NCI Hub - Group: WSI Working Group ~ Wiki: Papers

Starting a new wiki page for papers. This page will likely be a list with other links to pages providing details about individual papers. Until we get this off the ground, here’s information about an interesting paper by Mohamed Amgad (original poster):

We can share some relevant papers, especially to the upcoming high throughput ground truthing collaboration.

1- Orting2019_arXiv_1902.09159 – A survey of crowdsourcing in medical image analysis:

This pre-print was just published and I think it is very important to read through as we go ahead with this large-scale annotation effort. They make the most comprehensive survey or application of crowdsourcing to medical problems, up to July 2018 (so unfortunately doesn’t include our recent Bioinformatics paper). It corroborates a lot of the techniques, issues and discussions in our crowdsourcing work and is, in my opinion, a phenomenal piece of work which is very relevant to what we’re trying to do. You can access it at this link: https://arxiv.org/abs/1902.09159 Here are some relevant extracts: – “In this survey, we review studies applying crowdsourcing to the analysis of medical images, published prior to July 2018” → does not include out paper. – “Alialy et al. 2018 is most similar to our survey, but … The coverage of literature is therefore much more limited than in this work.” – “The most common application is histopathology/microscopy with 29% of all the papers, followed by retinal images with 15% of the papers. … Breast and heart images, which were already not well represented in the other two surveys, are almost absent in crowdsourcing studies.” – “Less commonly, crowd workers … validate pre-existing annotations (14%).” – Table 1 → very nice summary of literature on topic. – “We classify the platforms into six categories: paid commercial marketplaces such as Amazon Mechanical Turk and FigureEight (formerly known as CrowdFlower), volunteers such as Zooniverse and Volunteer Science, custom recruitment/platforms, lab participants, experts and simulation or no experiment at all. The most common choice is a commercial platform (53%).” – Preprocessing annotations:

Filtering individuals → remove annotations by bad annotators, as judged by number of approved annotations or score on an independent test.
Aggregating results → eg. majority voting by multiple observers. – Evaluating annotations:
Compare to gold standard.
Evaluate performance of model trained on annotations.
Discussion in paper → same task for expert and non-expert?
Using inter-rater variability as a gauge or quality. – Nice recommendations to ensure quality of annotations. – Some discussion of compensation and incentives.

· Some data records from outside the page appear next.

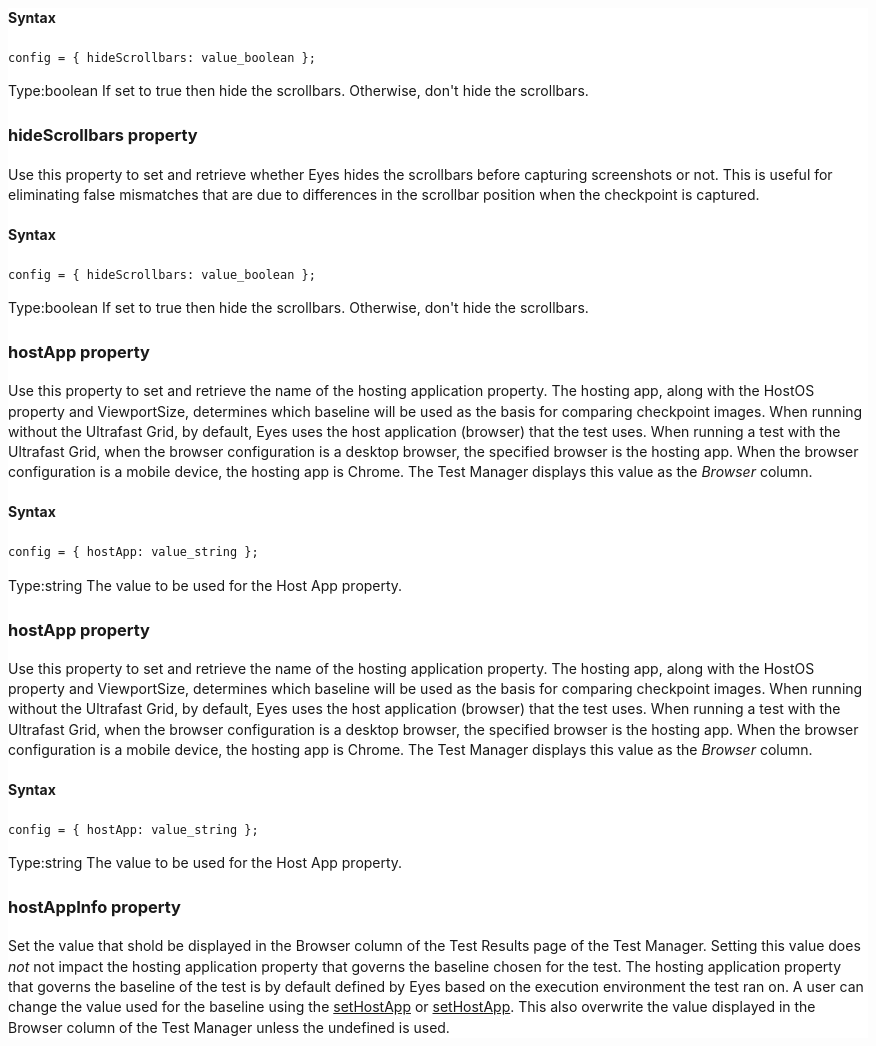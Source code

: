 #### Syntax 
 ``` 
config = { hideScrollbars: value_boolean };
 ``` 
 
 Type:boolean 
If set to true then hide the scrollbars. Otherwise, don't hide the scrollbars. 
 ### hideScrollbars property
Use this property to set and retrieve whether Eyes hides the scrollbars before capturing screenshots or not.
This is useful for eliminating false mismatches that are due to differences in the scrollbar position when the checkpoint is captured.

#### Syntax 
 ``` 
config = { hideScrollbars: value_boolean };
 ``` 
 
 Type:boolean 
If set to true then hide the scrollbars. Otherwise, don't hide the scrollbars. 
 ### hostApp property
Use this property to set and retrieve the name of the hosting application property.
The hosting app, along with the HostOS property and ViewportSize, determines which baseline will be used as the basis for comparing checkpoint images. When running without the Ultrafast Grid, by default, Eyes uses the host application (browser) that the test uses. When running a test with the Ultrafast Grid, when the browser configuration is a desktop browser, the specified browser is the hosting app. When the browser configuration is a mobile device, the hosting app is Chrome. The Test Manager displays this value as the _Browser_ column.

#### Syntax 
 ``` 
config = { hostApp: value_string };
 ``` 
 
 Type:string 
The value to be used for the Host App property. 
 ### hostApp property
Use this property to set and retrieve the name of the hosting application property.
The hosting app, along with the HostOS property and ViewportSize, determines which baseline will be used as the basis for comparing checkpoint images. When running without the Ultrafast Grid, by default, Eyes uses the host application (browser) that the test uses. When running a test with the Ultrafast Grid, when the browser configuration is a desktop browser, the specified browser is the hosting app. When the browser configuration is a mobile device, the hosting app is Chrome. The Test Manager displays this value as the _Browser_ column.

#### Syntax 
 ``` 
config = { hostApp: value_string };
 ``` 
 
 Type:string 
The value to be used for the Host App property. 
 ### hostAppInfo property
Set the value that shold be displayed in the Browser column of the Test Results page of the Test Manager.
Setting this value does _not_ not impact the hosting application property that governs the baseline chosen for the test. The hosting application property that governs the baseline of the test is by default defined by Eyes based on the execution environment the test ran on. A user can change the value used for the baseline using the [setHostApp](./configuration#sethostapp-method) or [setHostApp](./eyes#sethostapp-method). This also overwrite the value displayed in the Browser column of the Test Manager unless the undefined is used.
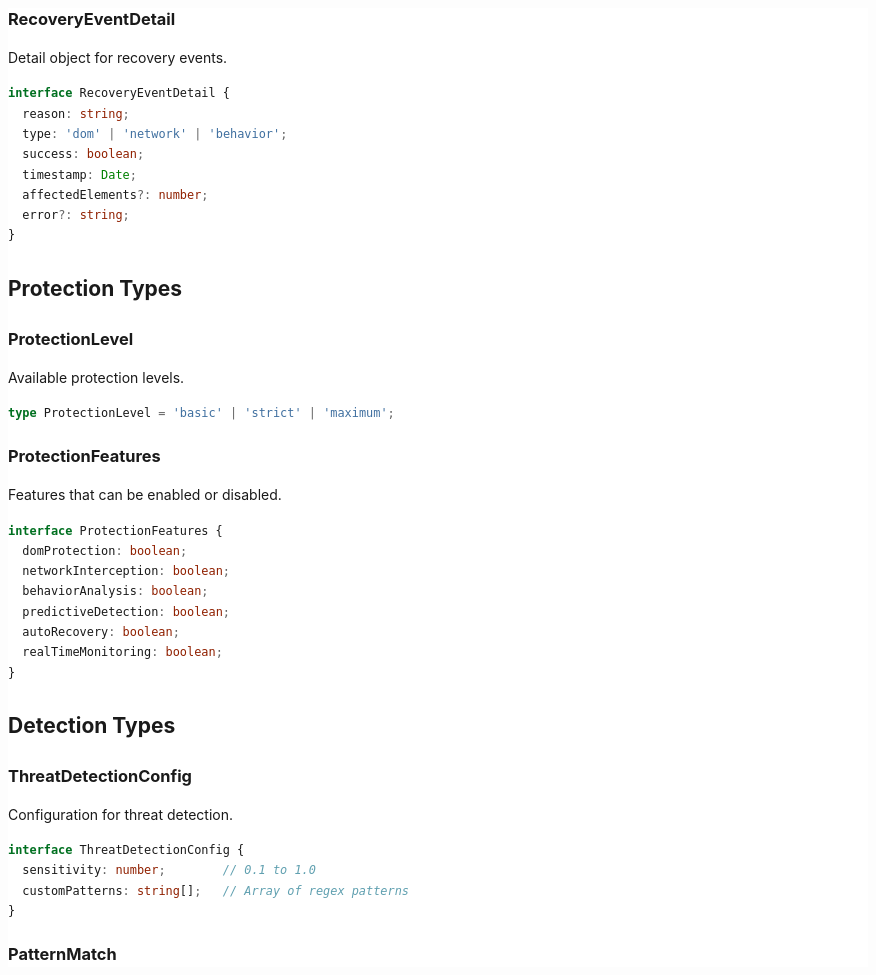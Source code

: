 ### RecoveryEventDetail

Detail object for recovery events.

```typescript
interface RecoveryEventDetail {
  reason: string;
  type: 'dom' | 'network' | 'behavior';
  success: boolean;
  timestamp: Date;
  affectedElements?: number;
  error?: string;
}
```

## Protection Types

### ProtectionLevel

Available protection levels.

```typescript
type ProtectionLevel = 'basic' | 'strict' | 'maximum';
```

### ProtectionFeatures

Features that can be enabled or disabled.

```typescript
interface ProtectionFeatures {
  domProtection: boolean;
  networkInterception: boolean;
  behaviorAnalysis: boolean;
  predictiveDetection: boolean;
  autoRecovery: boolean;
  realTimeMonitoring: boolean;
}
```

## Detection Types

### ThreatDetectionConfig

Configuration for threat detection.

```typescript
interface ThreatDetectionConfig {
  sensitivity: number;        // 0.1 to 1.0
  customPatterns: string[];   // Array of regex patterns
}
```

### PatternMatch
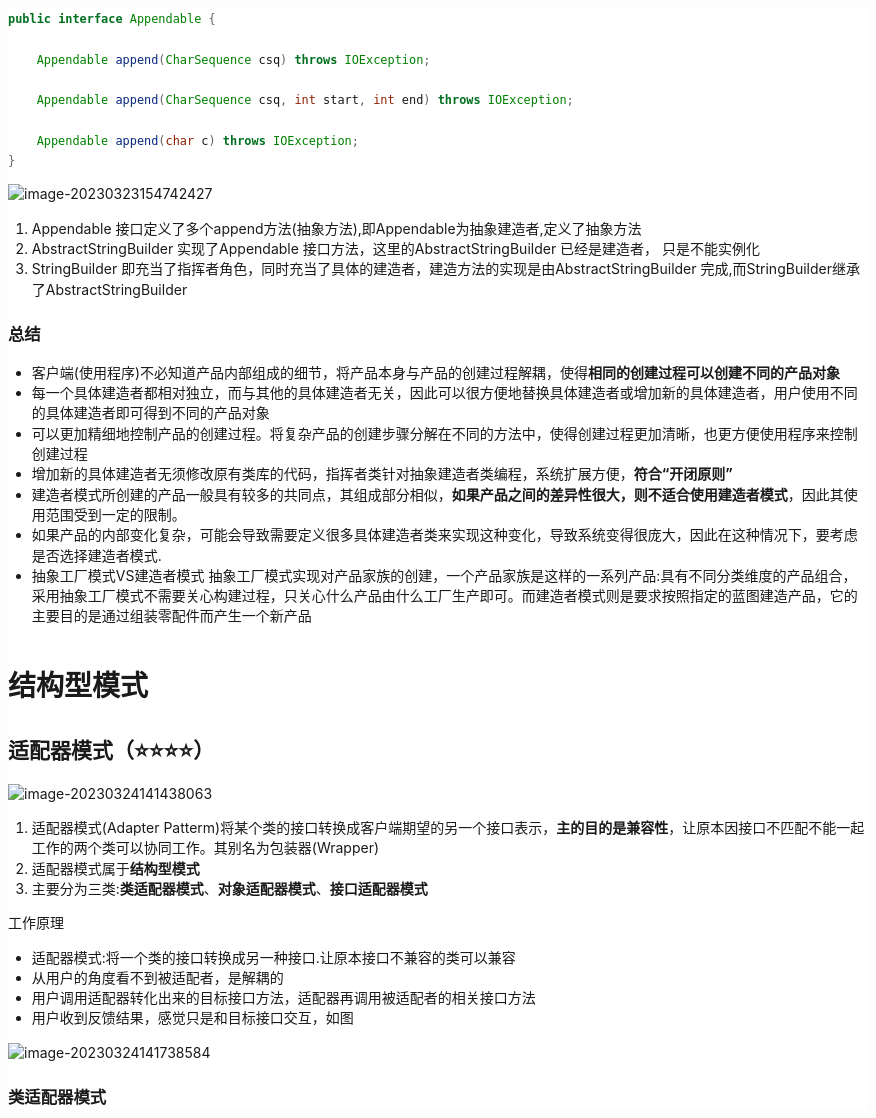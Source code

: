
 ```java
public interface Appendable {
 
    Appendable append(CharSequence csq) throws IOException;
   
    Appendable append(CharSequence csq, int start, int end) throws IOException;

    Appendable append(char c) throws IOException;
}

```

![image-20230323154742427](https://trpora-1300527744.cos.ap-chongqing.myqcloud.com/img/202304021452606.png)

1. Appendable 接口定义了多个append方法(抽象方法),即Appendable为抽象建造者,定义了抽象方法
2. AbstractStringBuilder 实现了Appendable 接口方法，这里的AbstractStringBuilder 已经是建造者， 只是不能实例化
3. StringBuilder 即充当了指挥者角色，同时充当了具体的建造者，建造方法的实现是由AbstractStringBuilder 完成,而StringBuilder继承了AbstractStringBuilder

### 总结

* 客户端(使用程序)不必知道产品内部组成的细节，将产品本身与产品的创建过程解耦，使得**相同的创建过程可以创建不同的产品对象**
* 每一个具体建造者都相对独立，而与其他的具体建造者无关，因此可以很方便地替换具体建造者或增加新的具体建造者，用户使用不同的具体建造者即可得到不同的产品对象
* 可以更加精细地控制产品的创建过程。将复杂产品的创建步骤分解在不同的方法中，使得创建过程更加清晰，也更方便使用程序来控制创建过程
* 增加新的具体建造者无须修改原有类库的代码，指挥者类针对抽象建造者类编程，系统扩展方便，**符合“开闭原则”**
* 建造者模式所创建的产品一般具有较多的共同点，其组成部分相似，**如果产品之间的差异性很大，则不适合使用建造者模式**，因此其使用范围受到一定的限制。
* 如果产品的内部变化复杂，可能会导致需要定义很多具体建造者类来实现这种变化，导致系统变得很庞大，因此在这种情况下，要考虑是否选择建造者模式.
* 抽象工厂模式VS建造者模式
  抽象工厂模式实现对产品家族的创建，一个产品家族是这样的一系列产品:具有不同分类维度的产品组合，采用抽象工厂模式不需要关心构建过程，只关心什么产品由什么工厂生产即可。而建造者模式则是要求按照指定的蓝图建造产品，它的主要目的是通过组装零配件而产生一个新产品

# 结构型模式

## 适配器模式（⭐⭐⭐⭐）

![image-20230324141438063](https://trpora-1300527744.cos.ap-chongqing.myqcloud.com/img/202304021452825.png)

1. 适配器模式(Adapter Patterm)将某个类的接口转换成客户端期望的另一个接口表示，**主的目的是兼容性**，让原本因接口不匹配不能一起工作的两个类可以协同工作。其别名为包装器(Wrapper)
2. 适配器模式属于**结构型模式**
3. 主要分为三类:**类适配器模式**、**对象适配器模式**、**接口适配器模式**

工作原理

* 适配器模式:将一个类的接口转换成另一种接口.让原本接口不兼容的类可以兼容
* 从用户的角度看不到被适配者，是解耦的
* 用户调用适配器转化出来的目标接口方法，适配器再调用被适配者的相关接口方法
* 用户收到反馈结果，感觉只是和目标接口交互，如图

![image-20230324141738584](https://trpora-1300527744.cos.ap-chongqing.myqcloud.com/img/202304021452901.png)

### 类适配器模式
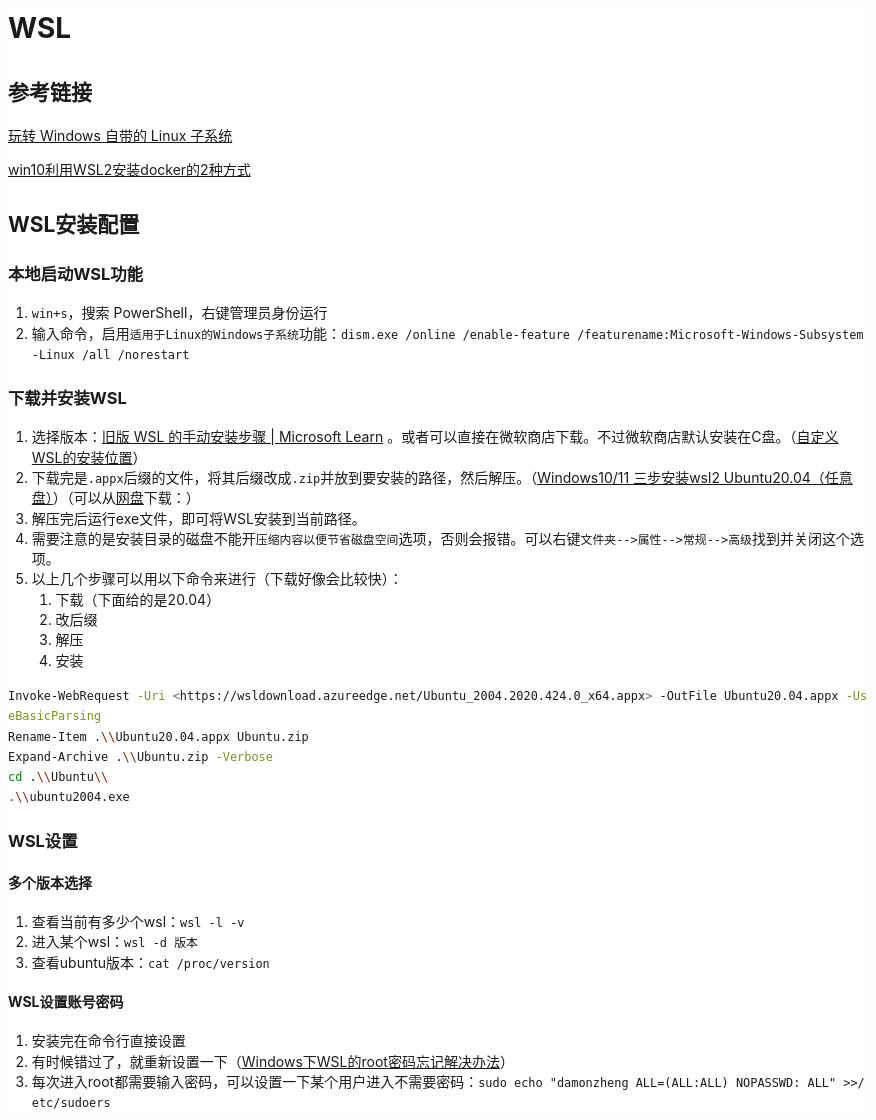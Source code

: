 # WSL

## 参考链接

[玩转 Windows 自带的 Linux 子系统](https://zhuanlan.zhihu.com/p/258563812)

[win10利用WSL2安装docker的2种方式](https://zhuanlan.zhihu.com/p/148511634)

## WSL安装配置

### 本地启动WSL功能

1. `win+s`，搜索 PowerShell，右键管理员身份运行
2. 输入命令，启用`适用于Linux的Windows子系统`功能：`dism.exe /online /enable-feature /featurename:Microsoft-Windows-Subsystem-Linux /all /norestart`

### 下载并安装WSL

1. 选择版本：[旧版 WSL 的手动安装步骤 | Microsoft Learn](https://learn.microsoft.com/zh-cn/windows/wsl/install-manual) 。或者可以直接在微软商店下载。不过微软商店默认安装在C盘。（[自定义WSL的安装位置](https://zhuanlan.zhihu.com/p/263089007)）
2. 下载完是`.appx`后缀的文件，将其后缀改成`.zip`并放到要安装的路径，然后解压。（[Windows10/11 三步安装wsl2 Ubuntu20.04（任意盘）](https://zhuanlan.zhihu.com/p/466001838)）（可以从[网盘](https://pan.baidu.com/s/1WCW1vzx2ZqOzwZ7hnsXKJw?pwd=wwaq)下载：）
3. 解压完后运行exe文件，即可将WSL安装到当前路径。
4. 需要注意的是安装目录的磁盘不能开`压缩内容以便节省磁盘空间`选项，否则会报错。可以右键`文件夹-->属性-->常规-->高级`找到并关闭这个选项。
5. 以上几个步骤可以用以下命令来进行（下载好像会比较快）：
   1. 下载（下面给的是20.04）
   2. 改后缀
   3. 解压
   4. 安装

```bash
Invoke-WebRequest -Uri <https://wsldownload.azureedge.net/Ubuntu_2004.2020.424.0_x64.appx> -OutFile Ubuntu20.04.appx -UseBasicParsing
Rename-Item .\\Ubuntu20.04.appx Ubuntu.zip
Expand-Archive .\\Ubuntu.zip -Verbose
cd .\\Ubuntu\\
.\\ubuntu2004.exe
```

### WSL设置

#### 多个版本选择

1. 查看当前有多少个wsl：`wsl -l -v`
2. 进入某个wsl：`wsl -d 版本`
3. 查看ubuntu版本：`cat /proc/version`

#### WSL设置账号密码

1. 安装完在命令行直接设置
2. 有时候错过了，就重新设置一下（[Windows下WSL的root密码忘记解决办法](https://blog.csdn.net/xdg15294969271/article/details/122374964)）
3. 每次进入root都需要输入密码，可以设置一下某个用户进入不需要密码：`sudo echo "damonzheng ALL=(ALL:ALL) NOPASSWD: ALL" >>/etc/sudoers`
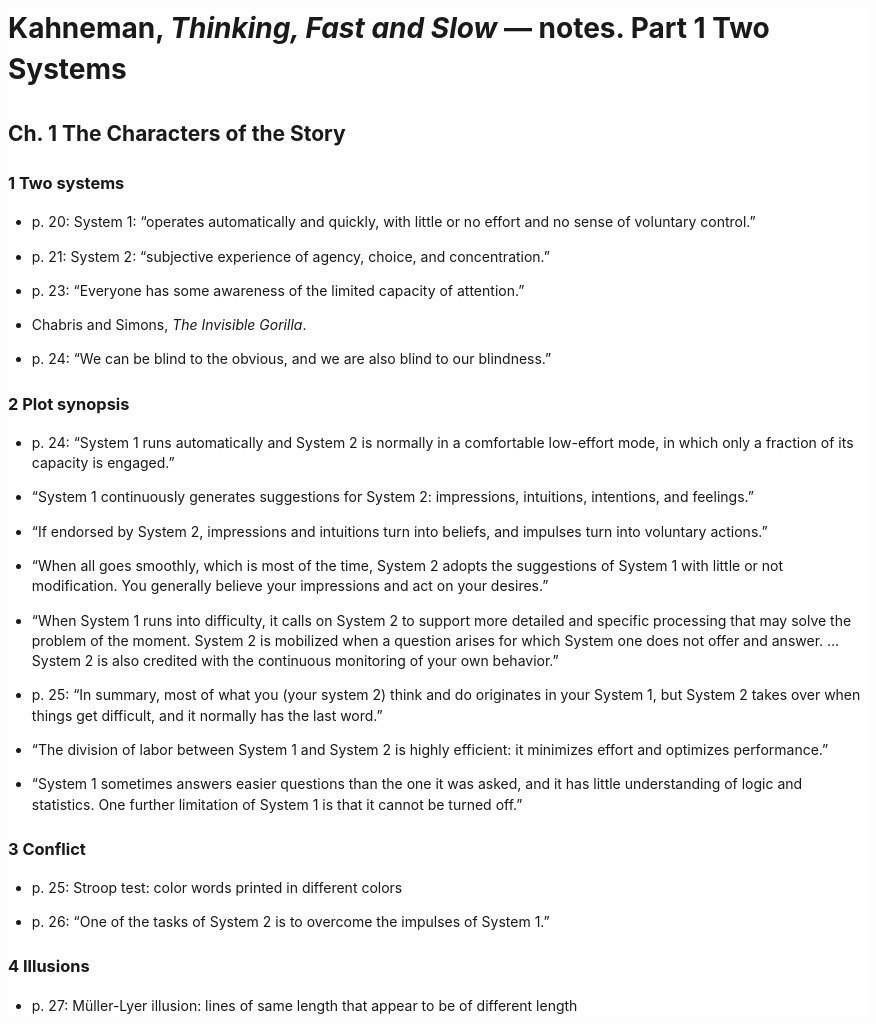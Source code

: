 # Kahneman, _Thinking, Fast and Slow_ — notes. Part 1 Two Systems

## Ch. 1 The Characters of the Story

### 1 Two systems

 * p. 20: System 1: “operates automatically and quickly, with little or no effort and no sense of voluntary control.”

 * p. 21: System 2: “subjective experience of agency, choice, and concentration.”

 * p. 23: “Everyone has some awareness of the limited capacity of attention.”

 * Chabris and Simons, _The Invisible Gorilla_.

 * p. 24: “We can be blind to the obvious, and we are also blind to our blindness.”

### 2 Plot synopsis

 * p. 24: “System 1 runs automatically and System 2 is normally in a comfortable low-effort mode, in which only a fraction of its capacity is engaged.”

 * “System 1 continuously generates suggestions for System 2: impressions, intuitions, intentions, and feelings.”

 * “If endorsed by System 2, impressions and intuitions turn into beliefs, and impulses turn into voluntary actions.”

 * “When all goes smoothly, which is most of the time, System 2 adopts the suggestions of System 1 with little or not modification. You generally believe your impressions and act on your desires.”

 * “When System 1 runs into difficulty, it calls on System 2 to support more detailed and specific processing that may solve the problem of the moment. System 2 is mobilized when a question arises for which System one does not offer and answer. … System 2 is also credited with the continuous monitoring of your own behavior.”

 * p. 25: “In summary, most of what you (your system 2) think and do originates in your System 1, but System 2 takes over when things get difficult, and it normally has the last word.”

 * “The division of labor between System 1 and System 2 is highly efficient: it minimizes effort and optimizes performance.”

 * “System 1 sometimes answers easier questions than the one it was asked, and it has little understanding of logic and statistics. One further limitation of System 1 is that it cannot be turned off.”

### 3 Conflict

 * p. 25: Stroop test: color words printed in different colors

 * p. 26: “One of the tasks of System 2 is to overcome the impulses of System 1.”

### 4 Illusions

 * p. 27: Müller-Lyer illusion: lines of same length that appear to be of different length
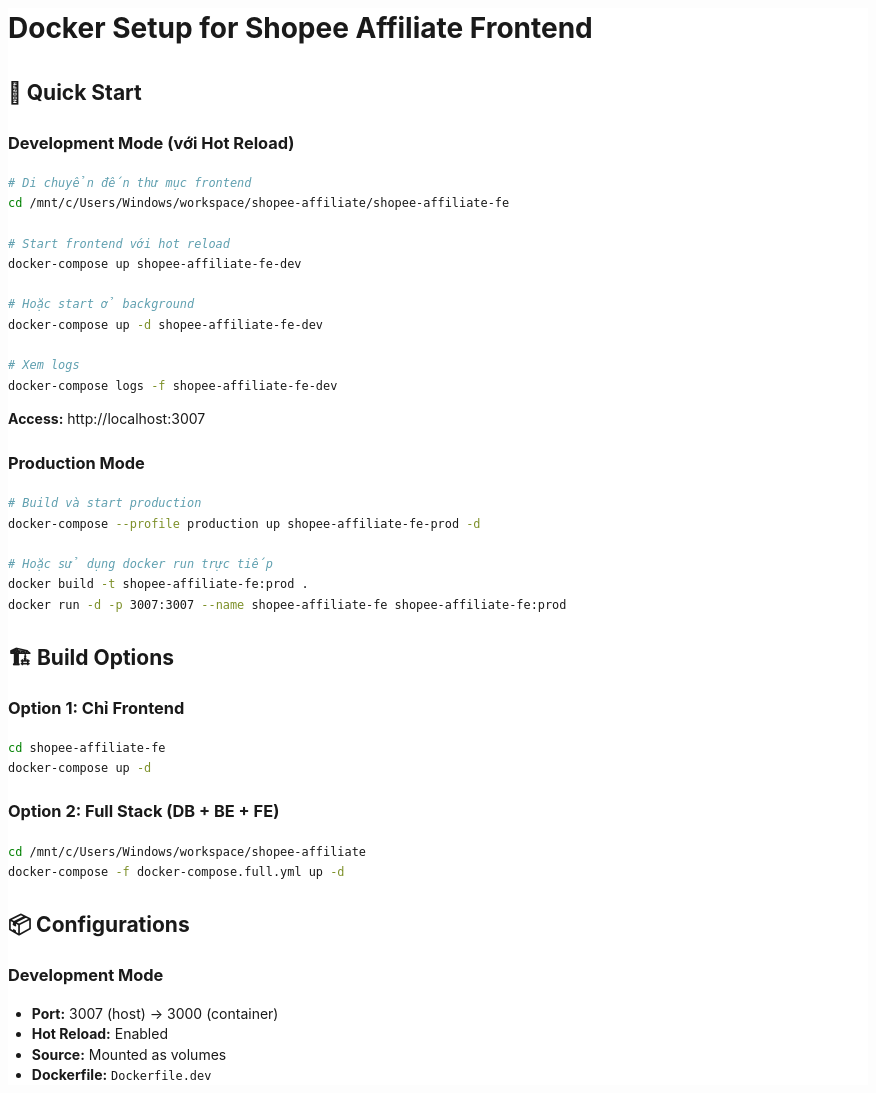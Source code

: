 # Docker Setup for Shopee Affiliate Frontend

## 🚀 Quick Start

### Development Mode (với Hot Reload)

```bash
# Di chuyển đến thư mục frontend
cd /mnt/c/Users/Windows/workspace/shopee-affiliate/shopee-affiliate-fe

# Start frontend với hot reload
docker-compose up shopee-affiliate-fe-dev

# Hoặc start ở background
docker-compose up -d shopee-affiliate-fe-dev

# Xem logs
docker-compose logs -f shopee-affiliate-fe-dev
```

**Access:** http://localhost:3007

### Production Mode

```bash
# Build và start production
docker-compose --profile production up shopee-affiliate-fe-prod -d

# Hoặc sử dụng docker run trực tiếp
docker build -t shopee-affiliate-fe:prod .
docker run -d -p 3007:3007 --name shopee-affiliate-fe shopee-affiliate-fe:prod
```

## 🏗️ Build Options

### Option 1: Chỉ Frontend
```bash
cd shopee-affiliate-fe
docker-compose up -d
```

### Option 2: Full Stack (DB + BE + FE)
```bash
cd /mnt/c/Users/Windows/workspace/shopee-affiliate
docker-compose -f docker-compose.full.yml up -d
```

## 📦 Configurations

### Development Mode
- **Port:** 3007 (host) → 3000 (container)
- **Hot Reload:** Enabled
- **Source:** Mounted as volumes
- **Dockerfile:** `Dockerfile.dev`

2- Amgad2019_Bioinformatics_btz083 – Structured crowdsourcing enables convolutional segmentation of histology images:

This is our recent paper in the journal Bioinformatics. In this paper, we release one of the largest datasets for training segmentation algorithms in breast cancer, including key classes like tumor, stroma, TILs (lymphocytes, plasma cells), necrosis, artifacts, blood vessels. We also systematically examine inter-rater concordance of various tiers of annotators and show that these models can train very accurate semantic convolutional networks (pretrained VGG). You can access the paper here:

https://academic.oup.com/bioinformatics/advance-article/doi/10.1093/bioinformatics/btz083/5307750

Created on 26 Mar 2019, Last modified on 26 Mar 2019